As the lines appear below, please set them down exactly, starting at the first and finishing with the one containing "Контейнерлер бул портативдик".

§ Records for processing:

┌──

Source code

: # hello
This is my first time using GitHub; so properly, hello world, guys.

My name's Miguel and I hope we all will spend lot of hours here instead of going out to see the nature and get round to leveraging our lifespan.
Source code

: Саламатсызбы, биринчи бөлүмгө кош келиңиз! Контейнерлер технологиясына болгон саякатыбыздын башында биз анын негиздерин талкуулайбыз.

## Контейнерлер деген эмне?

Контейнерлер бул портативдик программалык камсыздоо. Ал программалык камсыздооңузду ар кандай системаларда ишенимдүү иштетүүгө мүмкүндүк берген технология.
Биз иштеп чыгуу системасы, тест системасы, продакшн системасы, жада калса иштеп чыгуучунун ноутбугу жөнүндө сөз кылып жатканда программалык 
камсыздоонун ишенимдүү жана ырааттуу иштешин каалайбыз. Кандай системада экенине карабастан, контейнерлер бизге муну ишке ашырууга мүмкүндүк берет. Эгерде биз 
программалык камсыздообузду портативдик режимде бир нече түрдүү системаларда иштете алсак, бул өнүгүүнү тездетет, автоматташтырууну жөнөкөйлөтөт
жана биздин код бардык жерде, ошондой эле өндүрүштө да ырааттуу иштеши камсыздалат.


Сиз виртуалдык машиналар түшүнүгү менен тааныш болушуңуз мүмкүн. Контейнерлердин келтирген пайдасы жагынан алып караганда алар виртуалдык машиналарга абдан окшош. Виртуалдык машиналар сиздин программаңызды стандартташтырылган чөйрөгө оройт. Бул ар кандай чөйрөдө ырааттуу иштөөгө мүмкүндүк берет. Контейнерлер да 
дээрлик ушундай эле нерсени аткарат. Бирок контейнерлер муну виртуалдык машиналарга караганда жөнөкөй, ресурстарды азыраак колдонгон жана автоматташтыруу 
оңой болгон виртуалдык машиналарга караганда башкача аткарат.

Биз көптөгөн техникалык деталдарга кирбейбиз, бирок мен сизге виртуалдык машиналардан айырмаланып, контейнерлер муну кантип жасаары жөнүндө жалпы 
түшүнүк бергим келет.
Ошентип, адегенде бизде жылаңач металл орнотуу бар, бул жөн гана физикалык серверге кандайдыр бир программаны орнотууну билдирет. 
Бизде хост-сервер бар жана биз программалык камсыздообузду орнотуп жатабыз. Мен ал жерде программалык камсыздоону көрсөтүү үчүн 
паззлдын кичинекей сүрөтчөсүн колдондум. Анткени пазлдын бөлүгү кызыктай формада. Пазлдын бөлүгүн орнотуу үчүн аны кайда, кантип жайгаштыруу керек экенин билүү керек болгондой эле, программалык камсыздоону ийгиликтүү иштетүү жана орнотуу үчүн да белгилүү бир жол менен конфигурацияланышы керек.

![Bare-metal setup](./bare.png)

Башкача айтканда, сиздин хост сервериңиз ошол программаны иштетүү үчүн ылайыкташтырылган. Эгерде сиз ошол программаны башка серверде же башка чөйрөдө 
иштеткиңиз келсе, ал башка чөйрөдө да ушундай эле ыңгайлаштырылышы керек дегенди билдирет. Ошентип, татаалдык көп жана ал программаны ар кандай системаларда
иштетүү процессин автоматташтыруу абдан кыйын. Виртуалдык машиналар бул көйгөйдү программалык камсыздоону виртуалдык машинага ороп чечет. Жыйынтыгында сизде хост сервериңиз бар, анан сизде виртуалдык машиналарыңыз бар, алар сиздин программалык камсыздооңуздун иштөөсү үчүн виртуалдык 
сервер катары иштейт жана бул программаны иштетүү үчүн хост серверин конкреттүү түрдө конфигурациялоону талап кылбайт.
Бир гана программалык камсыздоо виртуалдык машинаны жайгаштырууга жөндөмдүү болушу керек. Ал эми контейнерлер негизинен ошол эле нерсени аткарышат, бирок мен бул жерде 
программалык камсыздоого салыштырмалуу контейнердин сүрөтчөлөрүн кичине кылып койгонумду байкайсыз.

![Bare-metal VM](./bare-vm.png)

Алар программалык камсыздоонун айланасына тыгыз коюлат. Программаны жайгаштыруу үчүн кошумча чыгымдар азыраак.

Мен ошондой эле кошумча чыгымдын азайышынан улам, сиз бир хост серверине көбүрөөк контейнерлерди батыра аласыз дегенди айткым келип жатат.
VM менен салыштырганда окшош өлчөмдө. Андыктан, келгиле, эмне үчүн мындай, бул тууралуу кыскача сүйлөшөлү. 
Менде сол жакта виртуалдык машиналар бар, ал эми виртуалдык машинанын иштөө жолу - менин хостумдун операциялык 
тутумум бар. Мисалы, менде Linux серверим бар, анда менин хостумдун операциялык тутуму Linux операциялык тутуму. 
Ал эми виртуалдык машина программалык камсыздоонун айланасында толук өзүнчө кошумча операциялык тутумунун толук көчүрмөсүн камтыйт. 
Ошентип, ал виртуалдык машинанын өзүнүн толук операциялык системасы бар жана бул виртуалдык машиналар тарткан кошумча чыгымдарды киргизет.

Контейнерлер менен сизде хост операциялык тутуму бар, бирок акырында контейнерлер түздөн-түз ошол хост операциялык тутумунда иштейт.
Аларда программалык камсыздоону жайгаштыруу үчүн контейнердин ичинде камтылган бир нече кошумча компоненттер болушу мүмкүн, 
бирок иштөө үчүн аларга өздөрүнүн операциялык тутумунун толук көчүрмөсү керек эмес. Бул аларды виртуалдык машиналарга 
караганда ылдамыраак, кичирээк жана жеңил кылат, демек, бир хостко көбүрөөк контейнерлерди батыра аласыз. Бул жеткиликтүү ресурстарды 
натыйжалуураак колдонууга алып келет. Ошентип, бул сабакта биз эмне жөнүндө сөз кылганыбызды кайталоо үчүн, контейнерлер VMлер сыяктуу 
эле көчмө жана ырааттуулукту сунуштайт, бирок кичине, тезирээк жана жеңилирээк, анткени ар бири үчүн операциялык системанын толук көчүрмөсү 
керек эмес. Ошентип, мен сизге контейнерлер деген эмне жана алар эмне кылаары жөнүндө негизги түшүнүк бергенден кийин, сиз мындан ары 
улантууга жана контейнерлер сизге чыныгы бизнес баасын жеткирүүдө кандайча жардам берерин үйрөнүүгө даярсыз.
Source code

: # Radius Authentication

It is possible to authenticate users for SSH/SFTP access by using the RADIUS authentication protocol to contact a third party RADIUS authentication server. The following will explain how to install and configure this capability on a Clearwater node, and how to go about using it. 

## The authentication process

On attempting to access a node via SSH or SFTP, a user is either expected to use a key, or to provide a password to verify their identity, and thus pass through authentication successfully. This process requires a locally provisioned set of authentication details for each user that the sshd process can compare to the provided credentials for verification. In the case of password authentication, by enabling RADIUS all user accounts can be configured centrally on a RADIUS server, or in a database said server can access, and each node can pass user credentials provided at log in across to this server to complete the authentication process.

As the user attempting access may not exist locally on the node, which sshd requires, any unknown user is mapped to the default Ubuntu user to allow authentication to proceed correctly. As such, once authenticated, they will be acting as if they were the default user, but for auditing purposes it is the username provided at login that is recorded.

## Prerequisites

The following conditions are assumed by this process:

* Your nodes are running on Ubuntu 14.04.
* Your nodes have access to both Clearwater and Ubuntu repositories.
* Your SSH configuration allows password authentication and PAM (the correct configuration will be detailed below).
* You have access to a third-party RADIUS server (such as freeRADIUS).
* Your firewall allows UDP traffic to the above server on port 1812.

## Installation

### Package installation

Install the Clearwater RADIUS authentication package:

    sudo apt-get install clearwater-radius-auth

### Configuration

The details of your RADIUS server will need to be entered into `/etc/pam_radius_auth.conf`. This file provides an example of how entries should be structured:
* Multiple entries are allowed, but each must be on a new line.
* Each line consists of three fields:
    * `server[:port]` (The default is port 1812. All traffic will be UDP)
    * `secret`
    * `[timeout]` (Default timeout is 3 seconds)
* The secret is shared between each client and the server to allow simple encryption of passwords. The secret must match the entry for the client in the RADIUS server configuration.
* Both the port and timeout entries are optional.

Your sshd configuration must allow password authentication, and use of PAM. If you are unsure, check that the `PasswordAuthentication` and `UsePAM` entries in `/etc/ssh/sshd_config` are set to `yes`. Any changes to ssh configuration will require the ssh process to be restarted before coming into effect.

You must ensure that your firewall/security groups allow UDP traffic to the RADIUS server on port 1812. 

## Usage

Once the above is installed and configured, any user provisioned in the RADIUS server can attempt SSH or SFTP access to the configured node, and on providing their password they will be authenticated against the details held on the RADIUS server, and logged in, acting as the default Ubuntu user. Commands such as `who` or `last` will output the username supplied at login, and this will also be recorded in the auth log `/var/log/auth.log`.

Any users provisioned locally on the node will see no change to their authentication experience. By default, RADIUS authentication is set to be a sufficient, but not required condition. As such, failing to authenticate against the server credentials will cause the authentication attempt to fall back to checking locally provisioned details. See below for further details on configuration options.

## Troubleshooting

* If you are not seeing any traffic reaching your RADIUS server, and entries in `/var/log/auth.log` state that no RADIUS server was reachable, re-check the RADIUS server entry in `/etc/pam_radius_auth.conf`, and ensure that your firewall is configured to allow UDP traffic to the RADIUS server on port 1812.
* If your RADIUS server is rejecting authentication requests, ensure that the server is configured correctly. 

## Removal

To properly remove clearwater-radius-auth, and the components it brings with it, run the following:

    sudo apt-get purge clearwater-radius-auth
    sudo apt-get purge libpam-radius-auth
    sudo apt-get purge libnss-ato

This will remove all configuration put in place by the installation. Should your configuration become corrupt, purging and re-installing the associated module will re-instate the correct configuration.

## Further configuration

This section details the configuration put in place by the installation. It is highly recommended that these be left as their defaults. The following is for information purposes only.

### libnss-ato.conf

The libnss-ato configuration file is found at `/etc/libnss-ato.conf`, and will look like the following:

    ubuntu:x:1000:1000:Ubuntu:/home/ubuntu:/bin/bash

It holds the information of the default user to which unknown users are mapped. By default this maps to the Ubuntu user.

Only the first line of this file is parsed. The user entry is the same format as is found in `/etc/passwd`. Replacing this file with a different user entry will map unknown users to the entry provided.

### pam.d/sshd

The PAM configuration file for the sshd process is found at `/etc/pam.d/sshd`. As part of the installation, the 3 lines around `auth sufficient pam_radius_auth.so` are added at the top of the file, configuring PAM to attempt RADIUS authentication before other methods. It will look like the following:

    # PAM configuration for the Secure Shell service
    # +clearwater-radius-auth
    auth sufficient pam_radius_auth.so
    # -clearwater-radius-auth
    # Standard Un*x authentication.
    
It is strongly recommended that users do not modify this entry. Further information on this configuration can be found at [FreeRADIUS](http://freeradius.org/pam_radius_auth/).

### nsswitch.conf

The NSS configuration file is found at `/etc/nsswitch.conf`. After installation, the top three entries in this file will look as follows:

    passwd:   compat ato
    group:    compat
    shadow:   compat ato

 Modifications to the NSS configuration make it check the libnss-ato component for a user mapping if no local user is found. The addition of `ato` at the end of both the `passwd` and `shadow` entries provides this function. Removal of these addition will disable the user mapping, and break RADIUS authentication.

└──

§ Task result:
Source code

: # hello
This is my first time using GitHub; so properly, hello world, guys.

My name's Miguel and I hope we all will spend lot of hours here instead of going out to see the nature and get round to leveraging our lifespan.
Source code

: Саламатсызбы, биринчи бөлүмгө кош келиңиз! Контейнерлер технологиясына болгон саякатыбыздын башында биз анын негиздерин талкуулайбыз.

## Контейнерлер деген эмне?

Контейнерлер бул портативдик программалык камсыздоо. Ал программалык камсыздооңузду ар кандай системаларда ишенимдүү иштетүүгө мүмкүндүк берген технология.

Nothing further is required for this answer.